Ko wai a Māpihi? This is not Water? - Regional News | Connecting Wellington
Supplied by Enjoy Contemporary Art Space | Issue 170

Supplied by Enjoy Contemporary Art Space

Ko wai a Māpihi? This is not Water? by Harry Bartle

Although it may not seem like it, Wellington is a city full of streams. Artists Cae Te Wheoro Heke and Nick Denton are honouring one that has long been forgotten in their new exhibition Ko wai a Māpihi? This is not Water? On now until the 25th of May at Enjoy Gallery, the artists pay tribute to Waimapihi Stream, an awa that flows from Waimpihi Reserve to Wellington Harbour. Heke feels a strong connection with this stream and is hoping to challenge misconceptions surrounding it.

“Both of us began this journey when we learned the name of an awa that flowed beneath us, hidden from view,” Heke says. “Our motivation was both to give space for Waimapihi, an awa with a name and whakapapa, and challenge the legal, te ao Pākehā definition that denies it even being water for most of its length.”

 The immersive exhibition intertwines photography, writing, video, sound, vinyl, and GIS mapping so that Waimapihi can be again seen and heard in Wellington. Formed as a living room in the gallery, it recognises the mana of Waimapihi as a living essence, portraying its history and confronting the Resource Management Act 1991 definition of ‘water’, which excludes water found in any pipe, tank, or cistern.

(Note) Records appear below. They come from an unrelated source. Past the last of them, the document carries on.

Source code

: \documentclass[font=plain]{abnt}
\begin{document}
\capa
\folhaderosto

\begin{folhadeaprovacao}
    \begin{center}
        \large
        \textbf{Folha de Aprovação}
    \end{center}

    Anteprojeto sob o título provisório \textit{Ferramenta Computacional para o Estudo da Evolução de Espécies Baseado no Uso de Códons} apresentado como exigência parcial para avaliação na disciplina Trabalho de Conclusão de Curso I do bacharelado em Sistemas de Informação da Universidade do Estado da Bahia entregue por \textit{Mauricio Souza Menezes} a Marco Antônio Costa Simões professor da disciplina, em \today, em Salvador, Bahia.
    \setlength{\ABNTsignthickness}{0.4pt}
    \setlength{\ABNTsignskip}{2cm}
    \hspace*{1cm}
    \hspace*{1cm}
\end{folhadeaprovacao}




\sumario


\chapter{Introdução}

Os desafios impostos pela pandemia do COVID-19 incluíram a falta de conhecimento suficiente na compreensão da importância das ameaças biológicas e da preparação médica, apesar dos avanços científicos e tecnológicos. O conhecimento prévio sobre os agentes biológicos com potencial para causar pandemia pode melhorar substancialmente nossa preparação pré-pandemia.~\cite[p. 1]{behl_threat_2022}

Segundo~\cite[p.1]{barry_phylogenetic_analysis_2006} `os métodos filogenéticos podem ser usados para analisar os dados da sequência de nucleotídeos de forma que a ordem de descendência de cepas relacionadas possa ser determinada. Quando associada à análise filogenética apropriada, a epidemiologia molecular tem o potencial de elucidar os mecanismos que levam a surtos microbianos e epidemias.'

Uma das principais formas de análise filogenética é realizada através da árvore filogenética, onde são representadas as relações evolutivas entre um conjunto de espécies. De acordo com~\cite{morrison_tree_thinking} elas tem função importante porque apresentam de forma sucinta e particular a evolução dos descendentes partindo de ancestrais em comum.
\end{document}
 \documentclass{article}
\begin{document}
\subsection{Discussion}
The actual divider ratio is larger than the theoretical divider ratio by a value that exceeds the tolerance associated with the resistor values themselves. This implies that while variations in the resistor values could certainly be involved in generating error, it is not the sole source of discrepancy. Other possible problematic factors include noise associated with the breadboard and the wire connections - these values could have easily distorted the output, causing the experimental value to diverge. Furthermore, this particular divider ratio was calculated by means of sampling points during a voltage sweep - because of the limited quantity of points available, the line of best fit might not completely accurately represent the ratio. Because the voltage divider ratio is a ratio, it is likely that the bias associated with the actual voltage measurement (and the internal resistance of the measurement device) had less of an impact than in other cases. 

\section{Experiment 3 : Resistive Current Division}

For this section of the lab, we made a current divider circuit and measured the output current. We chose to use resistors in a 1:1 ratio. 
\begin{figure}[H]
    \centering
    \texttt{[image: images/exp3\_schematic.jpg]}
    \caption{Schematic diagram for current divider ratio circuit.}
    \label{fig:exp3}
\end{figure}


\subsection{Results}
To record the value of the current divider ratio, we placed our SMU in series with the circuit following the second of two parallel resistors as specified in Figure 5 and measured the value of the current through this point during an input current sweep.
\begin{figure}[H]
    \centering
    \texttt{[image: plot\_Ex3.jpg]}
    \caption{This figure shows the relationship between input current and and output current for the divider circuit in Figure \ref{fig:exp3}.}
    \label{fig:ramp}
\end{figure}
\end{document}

Heke has found it “incredibly rewarding” explaining to people that Waimapihi passes underneath them. She is even more pleased that many people she has come to know during this journey have since been inspired to discover and highlight their local streams and rivers.

“It has been incredibly humbling to connect with kaitiaki of Waimapihi, to learn and share their kōrero of Te Aro Pā and a living history of Te Whanganui-a-Tara, a city of streams.”